### REQUIREMENT
Could you copy every line of the data that contains the word "clerk"?

>>>>>

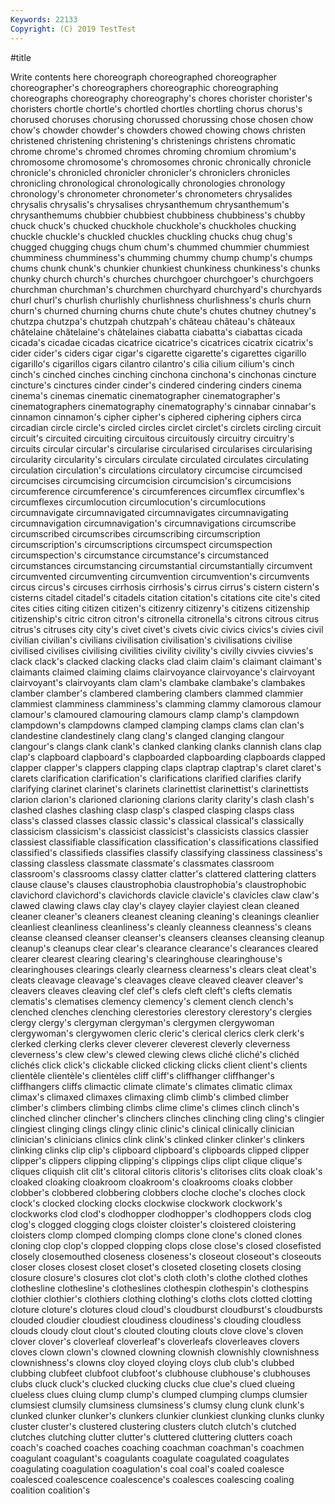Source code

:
 ```yaml
---
Keywords: 22133
Copyright: (C) 2019 TestTest
---
```


#title

Write contents here
 choreograph choreographed choreographer choreographer's choreographers
choreographic choreographing choreographs choreography choreography's chores chorister chorister's choristers chortle
chortle's chortled chortles chortling chorus chorus's chorused choruses chorusing chorussed
chorussing chose chosen chow chow's chowder chowder's chowders chowed chowing
chows christen christened christening christening's christenings christens chromatic chrome chrome's
chromed chromes chroming chromium chromium's chromosome chromosome's chromosomes chronic chronically
chronicle chronicle's chronicled chronicler chronicler's chroniclers chronicles chronicling chronological chronologically
chronologies chronology chronology's chronometer chronometer's chronometers chrysalides chrysalis chrysalis's chrysalises
chrysanthemum chrysanthemum's chrysanthemums chubbier chubbiest chubbiness chubbiness's chubby chuck chuck's
chucked chuckhole chuckhole's chuckholes chucking chuckle chuckle's chuckled chuckles chuckling
chucks chug chug's chugged chugging chugs chum chum's chummed chummier
chummiest chumminess chumminess's chumming chummy chump chump's chumps chums chunk
chunk's chunkier chunkiest chunkiness chunkiness's chunks chunky church church's churches
churchgoer churchgoer's churchgoers churchman churchman's churchmen churchyard churchyard's churchyards churl
churl's churlish churlishly churlishness churlishness's churls churn churn's churned churning
churns chute chute's chutes chutney chutney's chutzpa chutzpa's chutzpah chutzpah's
château château's châteaux châtelaine châtelaine's châtelaines ciabatta ciabatta's ciabattas cicada
cicada's cicadae cicadas cicatrice cicatrice's cicatrices cicatrix cicatrix's cider cider's
ciders cigar cigar's cigarette cigarette's cigarettes cigarillo cigarillo's cigarillos cigars
cilantro cilantro's cilia cilium cilium's cinch cinch's cinched cinches cinching
cinchona cinchona's cinchonas cincture cincture's cinctures cinder cinder's cindered cindering
cinders cinema cinema's cinemas cinematic cinematographer cinematographer's cinematographers cinematography cinematography's
cinnabar cinnabar's cinnamon cinnamon's cipher cipher's ciphered ciphering ciphers circa
circadian circle circle's circled circles circlet circlet's circlets circling circuit
circuit's circuited circuiting circuitous circuitously circuitry circuitry's circuits circular circular's
circularise circularised circularises circularising circularity circularity's circulars circulate circulated circulates
circulating circulation circulation's circulations circulatory circumcise circumcised circumcises circumcising circumcision
circumcision's circumcisions circumference circumference's circumferences circumflex circumflex's circumflexes circumlocution circumlocution's
circumlocutions circumnavigate circumnavigated circumnavigates circumnavigating circumnavigation circumnavigation's circumnavigations circumscribe circumscribed
circumscribes circumscribing circumscription circumscription's circumscriptions circumspect circumspection circumspection's circumstance circumstance's
circumstanced circumstances circumstancing circumstantial circumstantially circumvent circumvented circumventing circumvention circumvention's
circumvents circus circus's circuses cirrhosis cirrhosis's cirrus cirrus's cistern cistern's
cisterns citadel citadel's citadels citation citation's citations cite cite's cited
cites cities citing citizen citizen's citizenry citizenry's citizens citizenship citizenship's
citric citron citron's citronella citronella's citrons citrous citrus citrus's citruses
city city's civet civet's civets civic civics civics's civies civil
civilian civilian's civilians civilisation civilisation's civilisations civilise civilised civilises civilising
civilities civility civility's civilly civvies civvies's clack clack's clacked clacking
clacks clad claim claim's claimant claimant's claimants claimed claiming claims
clairvoyance clairvoyance's clairvoyant clairvoyant's clairvoyants clam clam's clambake clambake's clambakes
clamber clamber's clambered clambering clambers clammed clammier clammiest clamminess clamminess's
clamming clammy clamorous clamour clamour's clamoured clamouring clamours clamp clamp's
clampdown clampdown's clampdowns clamped clamping clamps clams clan clan's clandestine
clandestinely clang clang's clanged clanging clangour clangour's clangs clank clank's
clanked clanking clanks clannish clans clap clap's clapboard clapboard's clapboarded
clapboarding clapboards clapped clapper clapper's clappers clapping claps claptrap claptrap's
claret claret's clarets clarification clarification's clarifications clarified clarifies clarify clarifying
clarinet clarinet's clarinets clarinettist clarinettist's clarinettists clarion clarion's clarioned clarioning
clarions clarity clarity's clash clash's clashed clashes clashing clasp clasp's
clasped clasping clasps class class's classed classes classic classic's classical
classical's classically classicism classicism's classicist classicist's classicists classics classier classiest
classifiable classification classification's classifications classified classified's classifieds classifies classify classifying
classiness classiness's classing classless classmate classmate's classmates classroom classroom's classrooms
classy clatter clatter's clattered clattering clatters clause clause's clauses claustrophobia
claustrophobia's claustrophobic clavichord clavichord's clavichords clavicle clavicle's clavicles claw claw's
clawed clawing claws clay clay's clayey clayier clayiest clean cleaned
cleaner cleaner's cleaners cleanest cleaning cleaning's cleanings cleanlier cleanliest cleanliness
cleanliness's cleanly cleanness cleanness's cleans cleanse cleansed cleanser cleanser's cleansers
cleanses cleansing cleanup cleanup's cleanups clear clear's clearance clearance's clearances
cleared clearer clearest clearing clearing's clearinghouse clearinghouse's clearinghouses clearings clearly
clearness clearness's clears cleat cleat's cleats cleavage cleavage's cleavages cleave
cleaved cleaver cleaver's cleavers cleaves cleaving clef clef's clefs cleft
cleft's clefts clematis clematis's clematises clemency clemency's clement clench clench's
clenched clenches clenching clerestories clerestory clerestory's clergies clergy clergy's clergyman
clergyman's clergymen clergywoman clergywoman's clergywomen cleric cleric's clerical clerics clerk
clerk's clerked clerking clerks clever cleverer cleverest cleverly cleverness cleverness's
clew clew's clewed clewing clews cliché cliché's clichéd clichés click
click's clickable clicked clicking clicks client client's clients clientèle clientèle's
clientèles cliff cliff's cliffhanger cliffhanger's cliffhangers cliffs climactic climate climate's
climates climatic climax climax's climaxed climaxes climaxing climb climb's climbed
climber climber's climbers climbing climbs clime clime's climes clinch clinch's
clinched clincher clincher's clinchers clinches clinching cling cling's clingier clingiest
clinging clings clingy clinic clinic's clinical clinically clinician clinician's clinicians
clinics clink clink's clinked clinker clinker's clinkers clinking clinks clip
clip's clipboard clipboard's clipboards clipped clipper clipper's clippers clipping clipping's
clippings clips clipt clique clique's cliques cliquish clit clit's clitoral
clitoris clitoris's clitorises clits cloak cloak's cloaked cloaking cloakroom cloakroom's
cloakrooms cloaks clobber clobber's clobbered clobbering clobbers cloche cloche's cloches
clock clock's clocked clocking clocks clockwise clockwork clockwork's clockworks clod
clod's clodhopper clodhopper's clodhoppers clods clog clog's clogged clogging clogs
cloister cloister's cloistered cloistering cloisters clomp clomped clomping clomps clone
clone's cloned clones cloning clop clop's clopped clopping clops close
close's closed closefisted closely closemouthed closeness closeness's closeout closeout's closeouts
closer closes closest closet closet's closeted closeting closets closing closure
closure's closures clot clot's cloth cloth's clothe clothed clothes clothesline
clothesline's clotheslines clothespin clothespin's clothespins clothier clothier's clothiers clothing clothing's
cloths clots clotted clotting cloture cloture's clotures cloud cloud's cloudburst
cloudburst's cloudbursts clouded cloudier cloudiest cloudiness cloudiness's clouding cloudless clouds
cloudy clout clout's clouted clouting clouts clove clove's cloven clover
clover's cloverleaf cloverleaf's cloverleafs cloverleaves clovers cloves clown clown's clowned
clowning clownish clownishly clownishness clownishness's clowns cloy cloyed cloying cloys
club club's clubbed clubbing clubfeet clubfoot clubfoot's clubhouse clubhouse's clubhouses
clubs cluck cluck's clucked clucking clucks clue clue's clued clueing
clueless clues cluing clump clump's clumped clumping clumps clumsier clumsiest
clumsily clumsiness clumsiness's clumsy clung clunk clunk's clunked clunker clunker's
clunkers clunkier clunkiest clunking clunks clunky cluster cluster's clustered clustering
clusters clutch clutch's clutched clutches clutching clutter clutter's cluttered cluttering
clutters coach coach's coached coaches coaching coachman coachman's coachmen coagulant
coagulant's coagulants coagulate coagulated coagulates coagulating coagulation coagulation's coal coal's
coaled coalesce coalesced coalescence coalescence's coalesces coalescing coaling coalition coalition's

<<<<<

### ANSWER BOX
clergyman's clergymen clergywoman clergywoman's clergywomen cleric cleric's clerical clerics clerk
clerk's clerked clerking clerks clever cleverer cleverest cleverly cleverness cleverness's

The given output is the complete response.